Making the call in an interview with the Ghana News Agency on Constitution Day, Mr Paul Tetteh, the Fosu Municipal Director of the Commission, said the country was born out of indomitable courage in the face of colonialism and imperialism through shared struggle, bloodshed and tears on the backs and hopes of ordinary Ghanaians.
It was to this effect, he said, that the NCCE had for years called for a collective re-orientation of the Ghanaian citizenry on the essence of promoting national unity and development by upholding the core values of the 1992 Constitution.
Constitution Day, a public holiday, was set aside to mark the promulgation of the 1992 Constitution and the birth of the Fourth Republic on January 7, 1993, after it had been approved in a referendum on April 28, 1992.
It also defines the fundamental political principles of establishing the structure, procedures, powers, and duties of the government, the Judiciary, and the Legislature.
Mr. Tetteh, however, indicated that the country had not yet attained the dreams the forbearers fought for or the Ghana the people were craving for, most importantly, for future generations.
Despite occasional periods of economic growth, he said, Ghana continued to grapple with critical social and economic challenges that held the nation back from achieving its full potential.
Young people he noted, were disenchanted, and do not trust their leaders and institutions as they dealt with unemployment and its debilitating effects.
Moreover, he bemoaned the growing polarization of the nation by politicians which was drawing the country further and further apart when the citizenry should be working together for a common good.
At the same time, the county continued to struggle to translate its abundant natural resources into wealth and use its rich human resources for the social and economic well-being of the nation, coupled with the challenges of climate change, population growth, financial instability, and public health.
“These challenges pose direct threat to our survival.

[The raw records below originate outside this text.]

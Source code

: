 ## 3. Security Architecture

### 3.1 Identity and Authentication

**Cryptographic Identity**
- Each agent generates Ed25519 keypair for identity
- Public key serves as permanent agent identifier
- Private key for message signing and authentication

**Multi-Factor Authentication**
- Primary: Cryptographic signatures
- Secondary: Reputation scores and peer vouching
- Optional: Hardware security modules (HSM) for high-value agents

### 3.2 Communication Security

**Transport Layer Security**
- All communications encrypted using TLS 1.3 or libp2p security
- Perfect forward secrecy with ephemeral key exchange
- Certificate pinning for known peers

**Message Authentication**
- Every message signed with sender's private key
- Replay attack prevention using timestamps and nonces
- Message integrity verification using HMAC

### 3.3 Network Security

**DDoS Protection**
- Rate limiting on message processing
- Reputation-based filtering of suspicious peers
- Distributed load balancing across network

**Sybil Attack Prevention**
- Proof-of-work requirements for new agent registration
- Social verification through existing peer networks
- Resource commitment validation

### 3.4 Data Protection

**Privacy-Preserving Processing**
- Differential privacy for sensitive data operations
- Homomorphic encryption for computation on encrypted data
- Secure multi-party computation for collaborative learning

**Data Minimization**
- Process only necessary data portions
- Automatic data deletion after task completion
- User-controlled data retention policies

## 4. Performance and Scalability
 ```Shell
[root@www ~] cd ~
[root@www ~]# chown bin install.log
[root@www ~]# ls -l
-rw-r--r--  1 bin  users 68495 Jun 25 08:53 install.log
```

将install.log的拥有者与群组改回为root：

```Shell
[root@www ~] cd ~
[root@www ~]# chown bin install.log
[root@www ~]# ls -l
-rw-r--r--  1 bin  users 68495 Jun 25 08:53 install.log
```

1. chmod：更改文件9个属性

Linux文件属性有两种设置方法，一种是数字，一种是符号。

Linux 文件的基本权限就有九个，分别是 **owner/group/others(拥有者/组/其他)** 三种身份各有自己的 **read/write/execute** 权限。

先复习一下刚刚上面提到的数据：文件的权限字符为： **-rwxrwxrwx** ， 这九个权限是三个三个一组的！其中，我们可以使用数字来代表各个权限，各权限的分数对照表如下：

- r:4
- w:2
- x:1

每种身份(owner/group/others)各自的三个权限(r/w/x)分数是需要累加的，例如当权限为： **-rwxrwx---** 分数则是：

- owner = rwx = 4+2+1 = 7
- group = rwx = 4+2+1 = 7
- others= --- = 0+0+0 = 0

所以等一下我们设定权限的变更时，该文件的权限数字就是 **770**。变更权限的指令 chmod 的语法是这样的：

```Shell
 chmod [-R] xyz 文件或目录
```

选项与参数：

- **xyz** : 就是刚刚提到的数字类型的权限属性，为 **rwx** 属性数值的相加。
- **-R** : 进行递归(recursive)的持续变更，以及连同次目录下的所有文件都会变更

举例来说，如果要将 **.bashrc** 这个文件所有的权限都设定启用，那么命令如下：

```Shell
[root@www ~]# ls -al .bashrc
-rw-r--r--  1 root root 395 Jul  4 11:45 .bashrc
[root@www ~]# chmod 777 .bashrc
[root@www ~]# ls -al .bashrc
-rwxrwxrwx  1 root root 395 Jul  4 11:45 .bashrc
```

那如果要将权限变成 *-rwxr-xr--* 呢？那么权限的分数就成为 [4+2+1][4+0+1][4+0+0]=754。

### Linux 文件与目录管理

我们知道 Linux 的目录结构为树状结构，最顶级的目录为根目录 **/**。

We have reached a tipping point and cannot continue along this path if we are to survive as a nation,” he cautioned
Nonetheless, Mr Tetteh said, the country had so many reasons to be proud to be at the forefront of Africa’s movement not only on independence but also democracy and citizen empowerment, particularly under the Fourth Republic.
“We are known as Africa’s ‘Black Star,’ but we are also its North star. We have led and others have followed,” he said.
For that matter, Mr. Tetteh reminded Ghanaians of the need to forge ahead as one people with a common destiny, and let national interest supersede ethnic and all forms of parochial interests.
He urged all to inculcate the core national values and principles inherent in the 1992 Constitution such as patriotism, hard work, liberty, equality of opportunity, and prosperity in their daily lives.
Others are freedom, justice, probity and accountability, respect for rule of law and fundamental human rights and freedoms as well as protection and preservation of unity and stability of the nation.
“A true citizen, for instance, will not condone corrupt practices in any form or shape and lead a foreigner to indulge in an illegality, such as illegal mining, thereby causing wanton destruction to the vegetation and river bodies as are sadly being witnessed currently in Ghana,” he added.
“If citizens continue to uphold the core values, it will result in rapid attainment of good governance, national unity, and prosperity. These are elements of our identity as one people with a common destiny, ” he noted.